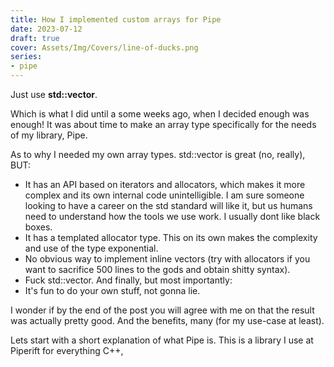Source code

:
 ```yaml
---
title: How I implemented custom arrays for Pipe
date: 2023-07-12
draft: true
cover: Assets/Img/Covers/line-of-ducks.png
series:
- pipe
---
```


Just use **std::vector**.

Which is what I did until a some weeks ago, when I decided enough was enough! It was about time to make an array type specifically for the needs of my library, Pipe.

As to why I needed my own array types. std::vector is great (no, really), BUT:

* It has an API based on iterators and allocators, which makes it more complex and its own internal code unintelligible. I am sure someone looking to have a career on the std standard will like it, but us humans need to understand how the tools we use work. I usually dont like black boxes.
* It has a templated allocator type. This on its own makes the complexity and use of the type exponential.
* No obvious way to implement inline vectors (try with allocators if you want to sacrifice 500 lines to the gods and obtain shitty syntax).
* Fuck std::vector<bool>.
  And finally, but most importantly:
* It's fun to do your own stuff, not gonna lie.

I wonder if by the end of the post you will agree with me on that the result was actually pretty good.
And the benefits, many (for my use-case at least).

Lets start with a short explanation of what Pipe is. This is a library I use at Piperift for everything C++,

****************

Your instructions >>
The listing above holds a line with "Which is what" and a line with "not gonna lie.". Print the stretch from the first through the second, exactly and alone.

Task response >>
Which is what I did until a some weeks ago, when I decided enough was enough! It was about time to make an array type specifically for the needs of my library, Pipe.

As to why I needed my own array types. std::vector is great (no, really), BUT:

* It has an API based on iterators and allocators, which makes it more complex and its own internal code unintelligible. I am sure someone looking to have a career on the std standard will like it, but us humans need to understand how the tools we use work. I usually dont like black boxes.
* It has a templated allocator type. This on its own makes the complexity and use of the type exponential.
* No obvious way to implement inline vectors (try with allocators if you want to sacrifice 500 lines to the gods and obtain shitty syntax).
* Fuck std::vector<bool>.
  And finally, but most importantly:
* It's fun to do your own stuff, not gonna lie.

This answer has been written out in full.